Your objective:
Out of the lines below, please list those that hold the string "users".

Data listing START

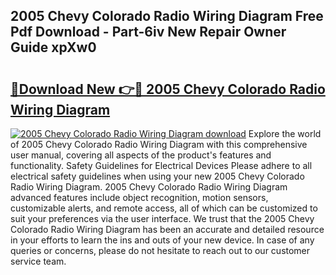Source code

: ## 2005 Chevy Colorado Radio Wiring Diagram Free Pdf Download - Part-6iv New Repair Owner Guide xpXw0

# <h2><a href="http://dfm8yk.blite.top/?on=2005+Chevy+Colorado+Radio+Wiring+Diagram">🔗Download New 👉🔴 2005 Chevy Colorado Radio Wiring Diagram</a></h2>

[![2005 Chevy Colorado Radio Wiring Diagram download](https://i.imgur.com/lujVjoI.png)](http://dfm8yk.blite.top/?on=2005+Chevy+Colorado+Radio+Wiring+Diagram)
Explore the world of 2005 Chevy Colorado Radio Wiring Diagram with this comprehensive user manual, covering all aspects of the product's features and functionality. Safety Guidelines for Electrical Devices Please adhere to all electrical safety guidelines when using your new 2005 Chevy Colorado Radio Wiring Diagram. 2005 Chevy Colorado Radio Wiring Diagram advanced features include object recognition, motion sensors, customizable alerts, and remote access, all of which can be customized to suit your preferences via the user interface. We trust that the 2005 Chevy Colorado Radio Wiring Diagram has been an accurate and detailed resource in your efforts to learn the ins and outs of your new device. In case of any queries or concerns, please do not hesitate to reach out to our customer service team.
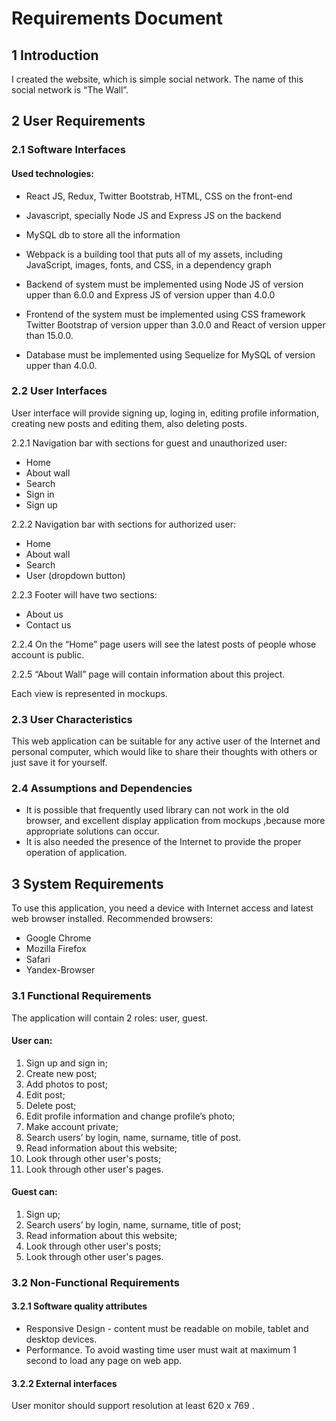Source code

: # Requirements Document

## 1 Introduction
I created the website, which is simple social network.
The name of this social network is “The Wall”.

## 2 User Requirements

### 2.1 Software Interfaces

#### Used technologies:
*	React JS, Redux, Twitter Bootstrab, HTML, CSS on the front-end
*	Javascript, specially Node JS and Express JS on the backend
*	MySQL db to store all the information
*	Webpack is a building tool that puts all of my assets, including JavaScript, images, fonts, and CSS, in a dependency graph

*	Backend of system must be implemented using Node JS of version upper than 6.0.0 and Express JS of version upper than 4.0.0
*	Frontend of the system must be implemented using CSS framework Twitter Bootstrap of version upper than 3.0.0 and React  of version upper than 15.0.0.
*	Database must be implemented using Sequelize for MySQL of version upper than 4.0.0.

### 2.2 User Interfaces

User interface will provide signing up, loging in, editing profile information, creating new posts  and editing them, also deleting posts.

2.2.1 Navigation bar with sections for guest and  unauthorized  user:
*	Home
*	About wall
*	Search
*	Sign in
*	Sign up

2.2.2 Navigation bar with sections for authorized  user:
*	Home
*	About wall
*	Search
*	User (dropdown button)

2.2.3 Footer will have two sections:
*	About us
*	Contact us

2.2.4 On the “Home” page users will see the latest posts of people whose account is public.

2.2.5 “About Wall” page will contain information about this project.

Each view is represented in mockups.

### 2.3 User Characteristics
This web application can be suitable for any active user of the Internet and personal сomputer, which would like to share their thoughts with others or just save it for yourself.

### 2.4 Assumptions and Dependencies
 * It is possible that frequently used library can not work in the old browser, and excellent display application from mockups ,because more appropriate solutions can occur.
 * It is also needed the presence of the Internet to provide the proper operation of application.

## 3 System Requirements
 To use this application, you need a device with Internet access and latest web browser installed. Recommended browsers:
 *	Google Chrome
 *	Mozilla Firefox
 *	Safari
 *	Yandex-Browser

### 3.1 Functional Requirements
 The application will contain 2 roles: user, guest.

####	User can:
1. Sign up and sign in;
2. Create new post;
4.	Add photos to post;
5.	Edit post;
6. Delete post;
7. Edit profile information and change profile’s photo;
8.	Make account private;
9. Search users’ by login, name, surname, title of post.
10. Read information about this website;
11. Look through other user's posts;
12. Look through other user's pages.

####	Guest can:
1. Sign up;
2. Search users’ by login, name, surname, title of post;
3. Read information about this website;
4. Look through other user's posts;
5. Look through other user's pages. 

### 3.2 Non-Functional Requirements
#### 3.2.1 Software quality attributes
* Responsive Design - content must be readable on mobile, tablet and desktop devices.
* Performance. To avoid wasting time user must wait at maximum 1 second to load any page on web app.

#### 3.2.2 External interfaces
User monitor should support resolution at least 620 х 769 .

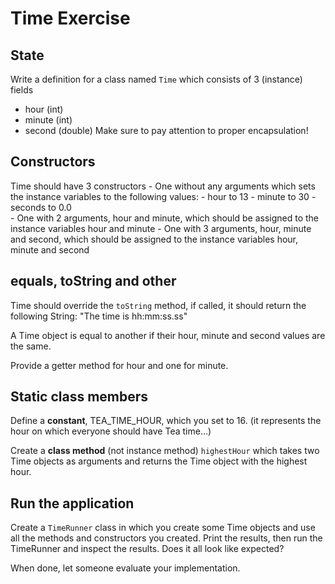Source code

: # Time Exercise

## State
Write a definition for a class named `Time` which consists of 3 (instance) fields
- hour (int)
- minute (int)
- second (double)
Make sure to pay attention to proper encapsulation!
    
## Constructors
Time should have 3 constructors
    - One without any arguments which sets the instance variables to the following values:
        - hour to 13
        - minute to 30
        - seconds to 0.0   
    - One with 2 arguments, hour and minute, which should be assigned to the instance variables hour and minute
    - One with 3 arguments, hour, minute and second, which should be assigned to the instance variables hour, minute and second

## equals, toString and other
Time should override the `toString` method, 
if called, it should return the following String: "The time is hh:mm:ss.ss"

A Time object is equal to another if their hour, minute and second values are the same.

Provide a getter method for hour and one for minute.

## Static class members
Define a **constant**, TEA_TIME_HOUR, which you set to 16. (it represents the hour on which everyone should have Tea time...)

Create a **class method** (not instance method) `highestHour` which takes two Time objects as arguments and returns the Time object 
with the highest hour.

## Run the application

Create a `TimeRunner` class in which you create some Time objects and use all the methods and constructors you created.
Print the results, then run the TimeRunner and inspect the results. Does it all look like expected?

When done, let someone evaluate your implementation.

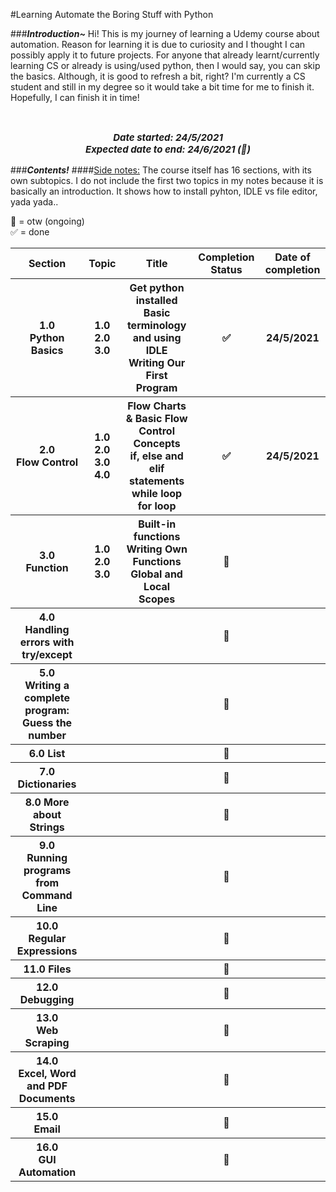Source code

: #Learning Automate the Boring Stuff with Python

###<i><b>Introduction~</b></i>
Hi! This is my journey of learning a Udemy course about automation. Reason for learning it is due to curiosity and I thought I can possibly apply it to future projects.
For anyone that already learnt/currently learning CS or already is using/used python, then I would say, you can skip
the basics. Although, it is good to refresh a bit, right? I'm currently a CS student and still in my degree so
it would take a bit time for me to finish it. Hopefully, I can finish it in time!

<br>
<center><p style="font-size: 15px; font-style: oblique;"> <b>Date started: 24/5/2021 <br>
Expected date to end: 24/6/2021 (🎯)</b></p></center>

###<i><b>Contents!</b></i>
####<u>Side notes:</u>
The course itself has 16 sections, with its own subtopics. I do not include the first two topics in my notes because
it is basically an introduction. It shows how to install pyhton, IDLE vs file editor, yada yada..

🚗 = otw (ongoing) <br> ✅ = done

<table>
    <tr>
        <th>Section</th>
        <th>Topic</th>
        <th>Title</th>
        <th>Completion Status</th>
        <th>Date of completion</th>
    </tr>
    <tr>
        <th> 1.0 <br> Python Basics</th>
        <th> 1.0 <br> 2.0 3.0</th>
        <th> Get python installed  <br>Basic terminology and using IDLE <br> Writing Our First Program</th>
        <th> ✅ </th>
        <th> 24/5/2021 </th>
    </tr>
    <tr>
        <th> 2.0<br>Flow Control</th>
        <th> 1.0 <br> 2.0 <br> 3.0 <br> 4.0</th>
        <th> Flow Charts & Basic Flow Control Concepts <br> if, else and elif statements <br>
        while loop <br> for loop </th>
        <th> ✅ </th>
        <th> 24/5/2021 </th>
    </tr>
    <tr>
        <th> 3.0<br> Function</th>
        <th> 1.0 <br> 2.0 <br> 3.0 </th>
        <th> Built-in functions <br> Writing Own Functions <br> Global and Local Scopes </th>
        <th> 🚗 </th>
        <th>  </th>
    </tr>
    <tr>
        <th> 4.0<br> Handling errors with try/except</th>
        <th>  </th>
        <th>  </th>
        <th> 🚗 </th>
        <th>  </th>
    </tr>
    <tr>
        <th> 5.0 <br> Writing a complete program: Guess the number</th>
        <th>  </th>
        <th>  </th>
        <th> 🚗 </th>
        <th>  </th>
    </tr>
    <tr>
        <th> 6.0 List</th>
        <th>  </th>
        <th>  </th>
        <th> 🚗 </th>
        <th>  </th>
    </tr>
    <tr>
        <th> 7.0 Dictionaries</th>
        <th>  </th>
        <th>  </th>
        <th> 🚗 </th>
        <th>  </th>
    </tr>
    <tr>
        <th> 8.0 More about Strings</th>
        <th>  </th>
        <th>  </th>
        <th> 🚗 </th>
        <th>  </th>
    </tr>
    <tr>
        <th> 9.0<br> Running programs from Command Line</th>
        <th>  </th>
        <th>  </th>
        <th> 🚗 </th>
        <th>  </th>
    </tr>
    <tr>
        <th> 10.0<br> Regular Expressions</th>
        <th>  </th>
        <th>  </th>
        <th> 🚗 </th>
        <th>  </th>
    </tr>
    <tr>
        <th> 11.0 Files</th>
        <th>  </th>
        <th>  </th>
        <th> 🚗 </th>
        <th>  </th>
    </tr>
    <tr>
        <th> 12.0<br> Debugging</th>
        <th>  </th>
        <th>  </th>
        <th> 🚗 </th>
        <th>  </th>
    </tr>
    <tr>
        <th> 13.0<br> Web Scraping </th>
        <th>  </th>
        <th>  </th>
        <th> 🚗 </th>
        <th>  </th>
    </tr>
    <tr>
        <th> 14.0 <br>Excel, Word and PDF Documents </th>
        <th>  </th>
        <th>  </th>
        <th> 🚗 </th>
        <th>  </th>
    </tr>
    <tr>
        <th> 15.0<br> Email </th>
        <th>  </th>
        <th>  </th>
        <th> 🚗 </th>
        <th>  </th>
    </tr>
    <tr>
        <th> 16.0 <br> GUI Automation</th>
        <th>  </th>
        <th>  </th>
        <th> 🚗 </th>
        <th>  </th>
    </tr>

</table>
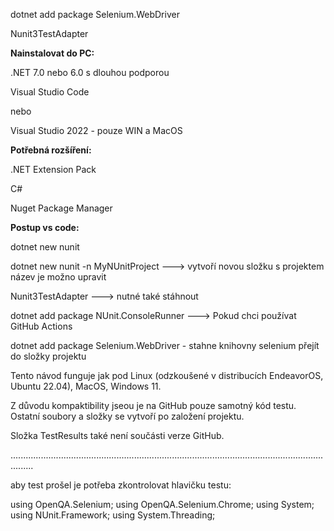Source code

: 

dotnet add package Selenium.WebDriver

Nunit3TestAdapter


**Nainstalovat do PC:**

.NET 7.0 nebo 6.0 s dlouhou podporou

Visual Studio Code

nebo 

Visual Studio 2022 - pouze WIN a MacOS


**Potřebná rozšíření:**

.NET Extension Pack

C#

Nuget Package Manager



**Postup vs code:**


dotnet new nunit 

dotnet new nunit -n MyNUnitProject  ---> vytvoří novou složku s projektem název je možno upravit


Nunit3TestAdapter  ---> nutné také stáhnout

dotnet add package NUnit.ConsoleRunner ---> Pokud chci používat GitHub Actions

dotnet add package Selenium.WebDriver - stahne knihovny selenium přejít do složky projektu

Tento návod funguje jak pod Linux (odzkoušené v distribucích EndeavorOS, Ubuntu 22.04), MacOS, Windows 11.

Z důvodu kompaktibility jseou je na GitHub pouze samotný kód testu. Ostatní soubory a složky se vytvoří po založení projektu.

Složka TestResults také není součásti verze GitHub.

.....................................................................................................................................

aby test prošel je potřeba zkontrolovat hlavičku testu:

using OpenQA.Selenium;
using OpenQA.Selenium.Chrome;
using System;
using NUnit.Framework;
using System.Threading;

Data listing END

Written response:
2.2.4 On the “Home” page users will see the latest posts of people whose account is public.
9. Search users’ by login, name, surname, title of post.
2. Search users’ by login, name, surname, title of post;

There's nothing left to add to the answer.